If you haven’t tried the ViPR yet, it’s high time you get familiar with the rubber tube that’s raised the bar for strength and conditioning. Think traditional barbell exercises with a more fluid range of motion, and stability challenges that incorporate your full body. Think faster, more effective and – most importantly – more interesting workouts.
You can swing, push, pull, curl or roll a ViPR – and therein lies its beauty. You get three-dimensional movement and effortless transitions from one exercise to the next. So you can guess why I like it. Quick, successive exercises and compound movements form the basis of most of my workouts. I don’t believe in isolated exercises like bicep curls or tricep kickbacks because I know I can get more from them if I combine them with a squat or a lunge.
Although the workout below is technically designed to target your legs, the demand for full-body coordination means you’ll also feel it in your core and postural muscles. And in just three moves you’ll hit your legs from all angles – generating effort from your hamstrings and glutes as much as your quads. This too supports better posture and helps you build the power you need to excel in running, yoga, sport or any activity you enjoy.

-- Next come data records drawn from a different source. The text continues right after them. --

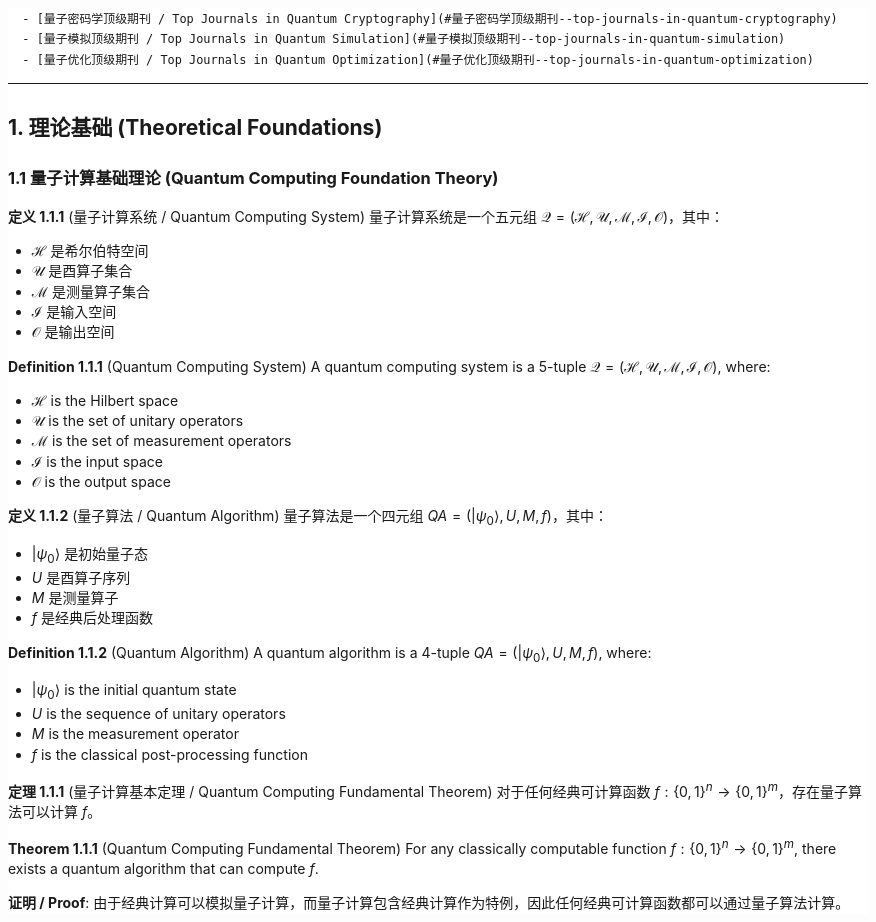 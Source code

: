       - [量子密码学顶级期刊 / Top Journals in Quantum Cryptography](#量子密码学顶级期刊--top-journals-in-quantum-cryptography)
      - [量子模拟顶级期刊 / Top Journals in Quantum Simulation](#量子模拟顶级期刊--top-journals-in-quantum-simulation)
      - [量子优化顶级期刊 / Top Journals in Quantum Optimization](#量子优化顶级期刊--top-journals-in-quantum-optimization)

---

## 1. 理论基础 (Theoretical Foundations)

### 1.1 量子计算基础理论 (Quantum Computing Foundation Theory)

**定义 1.1.1** (量子计算系统 / Quantum Computing System)
量子计算系统是一个五元组 $\mathcal{Q} = (\mathcal{H}, \mathcal{U}, \mathcal{M}, \mathcal{I}, \mathcal{O})$，其中：

- $\mathcal{H}$ 是希尔伯特空间
- $\mathcal{U}$ 是酉算子集合
- $\mathcal{M}$ 是测量算子集合
- $\mathcal{I}$ 是输入空间
- $\mathcal{O}$ 是输出空间

**Definition 1.1.1** (Quantum Computing System)
A quantum computing system is a 5-tuple $\mathcal{Q} = (\mathcal{H}, \mathcal{U}, \mathcal{M}, \mathcal{I}, \mathcal{O})$, where:

- $\mathcal{H}$ is the Hilbert space
- $\mathcal{U}$ is the set of unitary operators
- $\mathcal{M}$ is the set of measurement operators
- $\mathcal{I}$ is the input space
- $\mathcal{O}$ is the output space

**定义 1.1.2** (量子算法 / Quantum Algorithm)
量子算法是一个四元组 $QA = (|\psi_0\rangle, U, M, f)$，其中：

- $|\psi_0\rangle$ 是初始量子态
- $U$ 是酉算子序列
- $M$ 是测量算子
- $f$ 是经典后处理函数

**Definition 1.1.2** (Quantum Algorithm)
A quantum algorithm is a 4-tuple $QA = (|\psi_0\rangle, U, M, f)$, where:

- $|\psi_0\rangle$ is the initial quantum state
- $U$ is the sequence of unitary operators
- $M$ is the measurement operator
- $f$ is the classical post-processing function

**定理 1.1.1** (量子计算基本定理 / Quantum Computing Fundamental Theorem)
对于任何经典可计算函数 $f: \{0,1\}^n \rightarrow \{0,1\}^m$，存在量子算法可以计算 $f$。

**Theorem 1.1.1** (Quantum Computing Fundamental Theorem)
For any classically computable function $f: \{0,1\}^n \rightarrow \{0,1\}^m$, there exists a quantum algorithm that can compute $f$.

**证明 / Proof**:
由于经典计算可以模拟量子计算，而量子计算包含经典计算作为特例，因此任何经典可计算函数都可以通过量子算法计算。
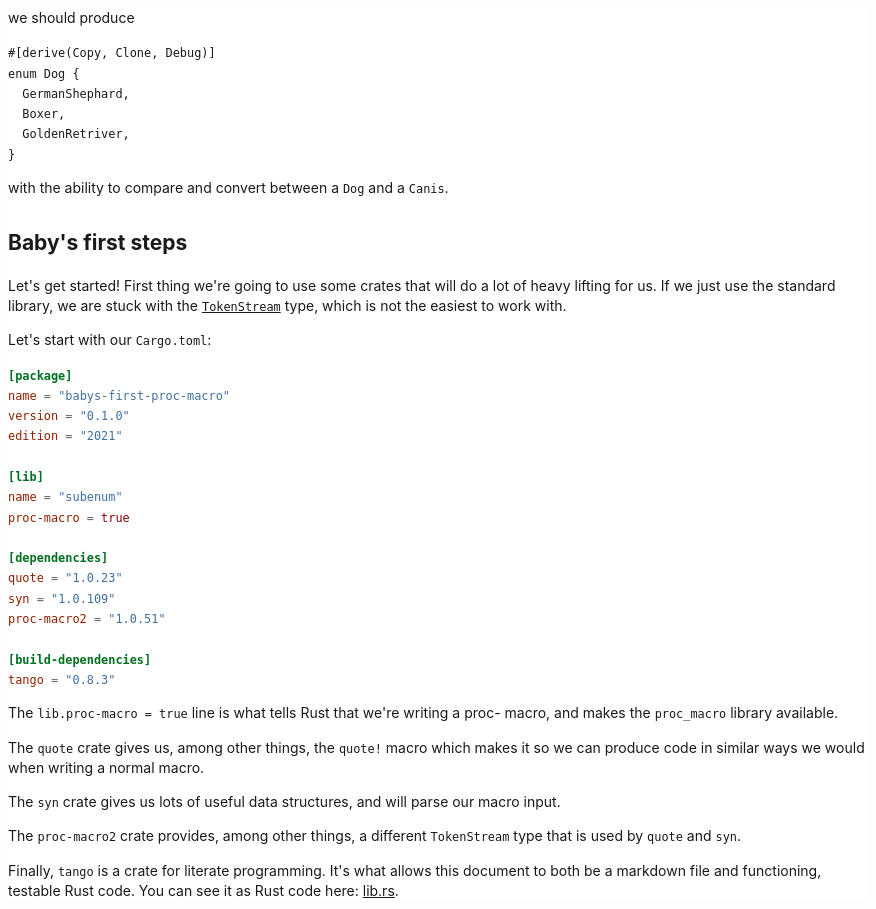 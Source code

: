 we should produce

```ignore,rust
#[derive(Copy, Clone, Debug)]
enum Dog {
  GermanShephard,
  Boxer,
  GoldenRetriver,
}
```

with the ability to compare and convert between a `Dog` and a `Canis`.

## Baby's first steps

Let's get started! First thing we're going to use some crates that will do a lot
of heavy lifting for us. If we just use the standard library, we are stuck with
the [`TokenStream`](https://doc.rust-lang.org/proc_macro/struct.TokenStream.html)
type, which is not the easiest to work with.

Let's start with our `Cargo.toml`:

```toml
[package]
name = "babys-first-proc-macro"
version = "0.1.0"
edition = "2021"

[lib]
name = "subenum"
proc-macro = true

[dependencies]
quote = "1.0.23"
syn = "1.0.109"
proc-macro2 = "1.0.51"

[build-dependencies]
tango = "0.8.3"
```

The `lib.proc-macro = true` line is what tells Rust that we're writing a proc-
macro, and makes the `proc_macro` library available.

The `quote` crate gives us, among other things, the `quote!` macro which makes
it so we can produce code in similar ways we would when writing a normal macro.

The `syn` crate gives us lots of useful data structures, and will parse our
macro input.

The `proc-macro2` crate provides, among other things, a different
`TokenStream` type that is used by `quote` and `syn`.

Finally, `tango` is a crate for literate programming. It's what allows this
document to both be a markdown file and functioning, testable Rust code. You can
see it as Rust code here: [lib.rs](lib.rs).
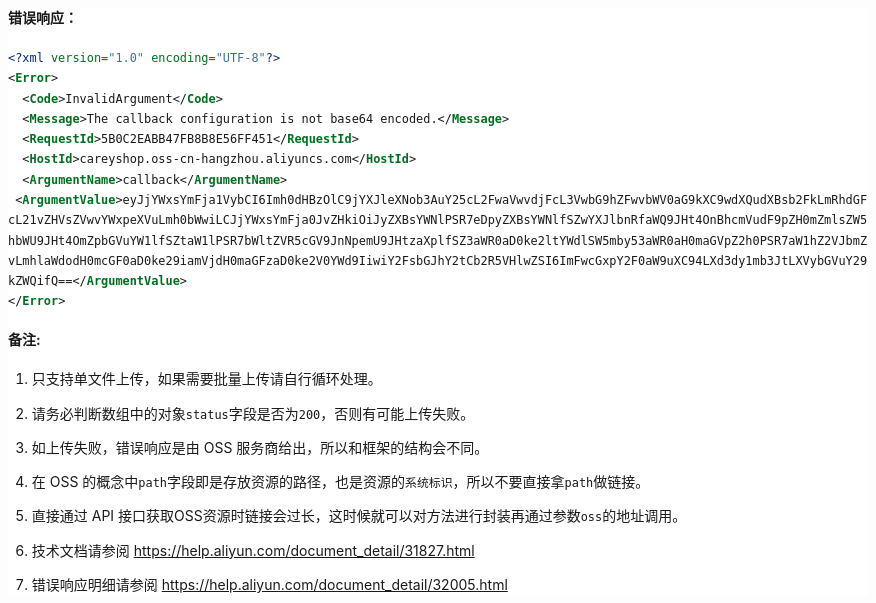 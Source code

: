 #### 错误响应：
```xml
<?xml version="1.0" encoding="UTF-8"?>
<Error>
  <Code>InvalidArgument</Code>
  <Message>The callback configuration is not base64 encoded.</Message>
  <RequestId>5B0C2EABB47FB8B8E56FF451</RequestId>
  <HostId>careyshop.oss-cn-hangzhou.aliyuncs.com</HostId>
  <ArgumentName>callback</ArgumentName>
 <ArgumentValue>eyJjYWxsYmFja1VybCI6Imh0dHBzOlC9jYXJleXNob3AuY25cL2FwaVwvdjFcL3VwbG9hZFwvbWV0aG9kXC9wdXQudXBsb2FkLmRhdGFcL21vZHVsZVwvYWxpeXVuLmh0bWwiLCJjYWxsYmFja0JvZHkiOiJyZXBsYWNlPSR7eDpyZXBsYWNlfSZwYXJlbnRfaWQ9JHt4OnBhcmVudF9pZH0mZmlsZW5hbWU9JHt4OmZpbGVuYW1lfSZtaW1lPSR7bWltZVR5cGV9JnNpemU9JHtzaXplfSZ3aWR0aD0ke2ltYWdlSW5mby53aWR0aH0maGVpZ2h0PSR7aW1hZ2VJbmZvLmhlaWdodH0mcGF0aD0ke29iamVjdH0maGFzaD0ke2V0YWd9IiwiY2FsbGJhY2tCb2R5VHlwZSI6ImFwcGxpY2F0aW9uXC94LXd3dy1mb3JtLXVybGVuY29kZWQifQ==</ArgumentValue>
</Error>
```

#### 备注:
1. 只支持单文件上传，如果需要批量上传请自行循环处理。

2. 请务必判断数组中的对象`status`字段是否为`200`，否则有可能上传失败。

3. 如上传失败，错误响应是由 OSS 服务商给出，所以和框架的结构会不同。

4. 在 OSS 的概念中`path`字段即是存放资源的路径，也是资源的`系统标识`，所以不要直接拿`path`做链接。

5. 直接通过 API 接口获取OSS资源时链接会过长，这时候就可以对方法进行封装再通过参数`oss`的地址调用。

6. 技术文档请参阅 https://help.aliyun.com/document_detail/31827.html

7. 错误响应明细请参阅 https://help.aliyun.com/document_detail/32005.html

Allow 10 minutes; Complete 3 circuits; Rest 1min between circuits
- Squat with alternating shoulder press
Hold a ViPR in both hands over your right shoulder. Drop into a low squat, then press the ViPR straight above your head as you come to standing. Drop into a low squat with the ViPR over your left shoulder. Continue alternating until you’ve done 8 reps on both sides.
16 reps total; 6-8kg ViPR
- Lunge and twist
Hug the ViPR into your chest, cradling it in your arms. Step forward into a front lunge on your right foot, then twist your torso over your bent knee. Return to standing and repeat to the other side. Perform 10 reps on both sides.
20 reps total; 6-8kg ViPR
- Bridge (Advanced option: Single leg bridge)
Lie down on a mat with the soles of your feet resting on the ViPR. Squeeze your glutes and lift your hips until the front of your body forms a straight line from top to toe. Pause for a moment at the top. Slowly lower and repeat.